Source: Washington Profile News Agency
An Interview with Martha Brill Olcott, a Senior Associate at the Carnegie Endowment for International Peace, specializes in the problems of transitions in Central Asia and the Caucasus as well as security challenges in the Caspian region. She has followed interethnic relations in Russia and the states of the former Soviet Union for more than 25 years and has traveled extensively in these countries and in South Asia.
Q: What are your thoughts on the current situation in Turkmenistan?
As a student of the former Soviet Union, and someone who has spent a lifetime studying Central Asia, it's deeply disturbing to see what's going on in Turkmenistan today. It must be even more disturbing for those people who actually lived through Stalin's terror to see what is going on. For me, even with my second-hand knowledge, it is such a frightening situation. Looking at the political trials and arrests of family members of alleged traitors that we see going on in Turkmenistan, it's impossible not to think back to the period of Stalin's trials - so much of it seems scripted from the same school of political theater. In the 1950s and 60s, when we learned the scale of what had gone on in the Soviet Union during the 1930s and 40s, all over in the West the question was: "Why didn't people do anything?" And here, we are all standing by - all of us have this knowledge. Anyone who's ever met Shikhmuradov, anyone who's had even the most casual contact with him and listened to the tape of his confession knew immediately that this man had to have been drugged, simply because of the distortions in his voice. Yet there is virtual silence on this from the governments of various OSCE nations, including the US and Russia. There have been polite noises about how trials in Turkmenistan have to be made to conform to international norms, but there's been no penalty put down for those people who refuse to adhere to these norms, there's no consequence for Turkmenistan if its leader does not choose to re-examine his philosophy of dealing with political opposition.
Q: Why have the governments of other countries been slow to respond?
There are a number of reasons. It has to be admitted from the onset that changing the behavior of tyrannical states or leaders is very difficult - that's one of the challenges that the Bush administration has posed for itself in its focus on Saddam. Certainly in the case of Turkmenistan, the potential tools of statecraft are fairly limited, but there has been a reluctance to use even those limited tools. On the US side, I'm not sure if the administration feels that it is worth destabilizing a situation so close to Afghanistan, and I'm not sure that the US has a vested interest in some sort of redefined Turkmenistan. US policy-makers would clearly like Turkmenistan to be more democratic and to have a market economy, but there aren't major US investments in Turkmenistan right now, there isn't a large diaspora community from Turkmenistan living in the US. Turkmenistan has more or less complied with what the Bush administration has asked of it, in terms of supporting the war on terrorism, so there is nothing propelling more dramatic action on the part of the US.

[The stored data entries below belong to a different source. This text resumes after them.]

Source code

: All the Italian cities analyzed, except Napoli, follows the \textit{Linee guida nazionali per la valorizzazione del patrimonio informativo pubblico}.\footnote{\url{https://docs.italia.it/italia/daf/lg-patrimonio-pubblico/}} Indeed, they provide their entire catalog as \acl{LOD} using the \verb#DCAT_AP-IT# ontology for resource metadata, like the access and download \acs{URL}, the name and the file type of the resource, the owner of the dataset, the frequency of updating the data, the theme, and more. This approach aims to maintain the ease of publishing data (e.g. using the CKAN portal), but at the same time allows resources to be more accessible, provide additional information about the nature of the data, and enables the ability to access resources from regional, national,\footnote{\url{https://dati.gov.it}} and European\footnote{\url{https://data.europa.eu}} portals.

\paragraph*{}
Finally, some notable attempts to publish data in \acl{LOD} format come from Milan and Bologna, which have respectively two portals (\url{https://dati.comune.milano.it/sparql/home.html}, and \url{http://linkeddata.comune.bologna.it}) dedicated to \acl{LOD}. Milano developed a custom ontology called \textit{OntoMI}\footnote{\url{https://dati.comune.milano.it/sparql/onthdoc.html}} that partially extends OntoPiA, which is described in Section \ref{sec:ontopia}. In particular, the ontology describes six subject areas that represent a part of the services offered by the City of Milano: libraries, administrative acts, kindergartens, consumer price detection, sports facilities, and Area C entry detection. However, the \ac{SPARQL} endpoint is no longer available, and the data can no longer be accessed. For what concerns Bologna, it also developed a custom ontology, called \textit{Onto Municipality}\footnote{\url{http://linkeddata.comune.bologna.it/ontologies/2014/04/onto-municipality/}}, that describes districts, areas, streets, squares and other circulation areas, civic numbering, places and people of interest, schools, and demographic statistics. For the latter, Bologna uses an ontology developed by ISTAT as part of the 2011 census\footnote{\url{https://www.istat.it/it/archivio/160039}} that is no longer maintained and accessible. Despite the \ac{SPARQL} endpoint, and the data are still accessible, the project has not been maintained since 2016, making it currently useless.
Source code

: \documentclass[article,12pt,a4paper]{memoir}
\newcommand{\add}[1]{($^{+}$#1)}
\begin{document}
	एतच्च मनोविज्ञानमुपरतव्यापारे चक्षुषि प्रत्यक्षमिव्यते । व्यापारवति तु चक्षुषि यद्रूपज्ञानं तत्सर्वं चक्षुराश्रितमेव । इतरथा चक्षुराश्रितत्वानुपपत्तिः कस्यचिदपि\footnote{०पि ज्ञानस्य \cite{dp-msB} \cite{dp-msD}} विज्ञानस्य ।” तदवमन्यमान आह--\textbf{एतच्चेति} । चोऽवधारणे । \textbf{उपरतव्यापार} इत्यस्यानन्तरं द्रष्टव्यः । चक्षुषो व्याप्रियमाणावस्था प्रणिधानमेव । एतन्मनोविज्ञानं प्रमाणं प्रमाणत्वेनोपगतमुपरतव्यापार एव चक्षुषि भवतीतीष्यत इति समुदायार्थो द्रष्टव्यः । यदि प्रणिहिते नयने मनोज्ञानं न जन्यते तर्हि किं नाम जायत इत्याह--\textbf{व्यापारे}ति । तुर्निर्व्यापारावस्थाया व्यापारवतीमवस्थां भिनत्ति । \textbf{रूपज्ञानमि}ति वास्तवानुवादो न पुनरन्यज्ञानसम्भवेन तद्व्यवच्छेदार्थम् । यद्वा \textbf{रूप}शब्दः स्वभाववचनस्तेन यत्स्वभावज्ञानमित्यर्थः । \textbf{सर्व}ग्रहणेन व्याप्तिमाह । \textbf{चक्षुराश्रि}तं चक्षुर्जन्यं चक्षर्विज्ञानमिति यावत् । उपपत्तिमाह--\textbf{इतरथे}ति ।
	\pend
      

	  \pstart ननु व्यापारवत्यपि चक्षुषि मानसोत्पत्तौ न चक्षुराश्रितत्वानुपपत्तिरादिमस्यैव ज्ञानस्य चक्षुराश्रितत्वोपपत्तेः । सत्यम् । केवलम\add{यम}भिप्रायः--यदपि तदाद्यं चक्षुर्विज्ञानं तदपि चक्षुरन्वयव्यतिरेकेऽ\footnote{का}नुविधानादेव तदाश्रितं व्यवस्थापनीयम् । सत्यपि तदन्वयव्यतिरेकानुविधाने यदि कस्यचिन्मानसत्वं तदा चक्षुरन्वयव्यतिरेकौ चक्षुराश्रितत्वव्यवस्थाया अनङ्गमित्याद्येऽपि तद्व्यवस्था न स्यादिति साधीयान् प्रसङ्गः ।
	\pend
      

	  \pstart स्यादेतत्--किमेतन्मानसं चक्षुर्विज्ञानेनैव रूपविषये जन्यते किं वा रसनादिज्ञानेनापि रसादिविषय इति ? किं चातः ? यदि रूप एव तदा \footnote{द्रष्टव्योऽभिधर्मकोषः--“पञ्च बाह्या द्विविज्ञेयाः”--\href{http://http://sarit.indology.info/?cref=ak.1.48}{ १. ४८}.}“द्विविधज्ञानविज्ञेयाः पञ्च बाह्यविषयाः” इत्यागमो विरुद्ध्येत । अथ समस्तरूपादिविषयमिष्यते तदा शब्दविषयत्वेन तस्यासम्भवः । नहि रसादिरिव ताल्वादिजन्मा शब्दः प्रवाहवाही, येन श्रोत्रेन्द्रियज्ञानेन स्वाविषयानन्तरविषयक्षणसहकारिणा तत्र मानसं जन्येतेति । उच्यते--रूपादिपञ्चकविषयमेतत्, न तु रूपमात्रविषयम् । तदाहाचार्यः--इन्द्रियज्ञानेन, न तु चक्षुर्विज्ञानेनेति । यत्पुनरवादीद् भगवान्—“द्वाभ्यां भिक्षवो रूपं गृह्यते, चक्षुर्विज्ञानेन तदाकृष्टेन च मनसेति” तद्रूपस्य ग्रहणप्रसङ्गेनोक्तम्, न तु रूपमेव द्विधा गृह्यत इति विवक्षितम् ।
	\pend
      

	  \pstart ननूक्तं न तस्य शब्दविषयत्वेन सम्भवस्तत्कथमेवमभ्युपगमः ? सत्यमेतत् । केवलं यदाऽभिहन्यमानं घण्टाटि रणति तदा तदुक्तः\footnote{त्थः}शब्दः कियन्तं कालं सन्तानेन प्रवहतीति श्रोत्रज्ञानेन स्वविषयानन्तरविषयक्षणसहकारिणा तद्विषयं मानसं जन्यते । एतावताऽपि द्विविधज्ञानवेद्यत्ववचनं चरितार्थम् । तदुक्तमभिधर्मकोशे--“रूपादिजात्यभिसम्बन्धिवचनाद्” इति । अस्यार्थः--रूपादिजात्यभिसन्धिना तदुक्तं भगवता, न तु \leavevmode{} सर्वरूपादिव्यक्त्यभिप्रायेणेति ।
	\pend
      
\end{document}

But it's hard for me to view Russian inaction in as neutral a fashion, because it seems to me that Russia has both closer economic, political and emotional ties to Turkmenistan. There are Russian citizens being arrested in Turkmenistan. So what's going on is in direct violation of the rights of Russian citizens. Obviously, economically Russia has a big stake in Turkmenistan. Gazprom is a major purchaser of Turkmenistan's gas, so on the one hand, if Russia were to declare some sort of economic boycott against Turkmenistan, and personally I would like to see everybody declare that boycott - Russia, US, the OSCE nations - there would be consequences for Russia, it would be harder for them to get the gas. But there is power in that kind of action - it wouldn't be an empty gesture, it would be a gesture capable of sparking a change in the behavior. It's hard for me to imagine that Niazov can sit there indefinitely if he can't sell his gas anywhere, and if nobody in the OSCE will buy his cotton. This is demanding a bold foreign policy step for Russia, but as Putin looks for new meaningful roles for Russia, this kind of economic move could really become the beginning of a much broader-reaching set of economic and political relationships. Russians like to say that they play a leading role in this part of the world, well here's a way for the Russian government to say that it has a new ideology, and that it can find a way to integrate humanistic norms across the region.
And I think only economic sanctions would have any effect, I don't think he would be convinced by any diplomacy. The only way to get him to change his strategy is to create economic disincentives for him to continue in this manner. Simply the threat of economic sanctions, if he believed that it was serious, might be sufficient to get him to begin modifying some of his policies, or at least rolling back the atmosphere of terror. But right now, there's absolutely no reason for him to do this.
Q: What will it take for Russia or America to make that threat?
One of the signs of his increasing irrationality - or he may be wholly rational, but terror takes on its own logic - is his idea that the US supported the aborted coup against him, or that the US had supported Shikhmuradov's activities in Turkmenistan. The Uzbek ambassador was sent home for allegedly facilitating Shikhmuradov's entry into Turkmenistan., and the Turkmenistan ambassador was not sent home, creating the possibility that there was some collusion on the Uzbek side. But Niazov is kind of getting fixated on the idea that he was doing it with the support of the US, and while he personally hasn't said anything, he clearly authorized a number of officials to make strong statements, implying that the US Ambassador somehow supported Shikhmuradov, and saying very explicitly that statements made by the US State Department are in violation of Turkmen law. If he continues to escalate in that way, there is a possibility that he will back Washington into a corner, where not to respond, not to withdraw the ambassador, not to have an official response would be a blow against US prestige. And it may not even be self-delusion on his part, it may be this internal life that terror takes on, that when you're staging theater you have to stage it all the way.
Q: Can the smaller countries around Turkmenistan, like Kazakhstan or Uzbekistan, play any role in this?
Uzbekistan and Kazakhstan see the situation as increasing the instability of the area.
Certainly these countries feel much more than Russia that their security is directly threatened. For example, the border situation with Uzbekistan and the situation with the allocation of water between the two countries has really exacerbated in the past year or two.
Q: If the situation remains the same, where do you see this going in, say, five years?
I don't think you have five years. I think you have a year or two. Niazov is really going for the destruction of the Turkmenistan people as a people capable of orderly self-government, and the systematic terrorization of the elite - the arrest of scores of people who have experience in running the government and the economy, the terrorization of their families, the push into exile and silence of dozens of other people has enormous consequences for the capacity of a state as small as Turkmenistan to govern itself. The economy seems to be increasingly mismanaged, and his policies are laying down the foundation for anarchy at the time that he physically begins to falter. Niazov may well have protected himself from an armed coup, but he hasn't protected himself from the inevitabilities of age and decline, and there's going to be nobody around to pick up the pieces.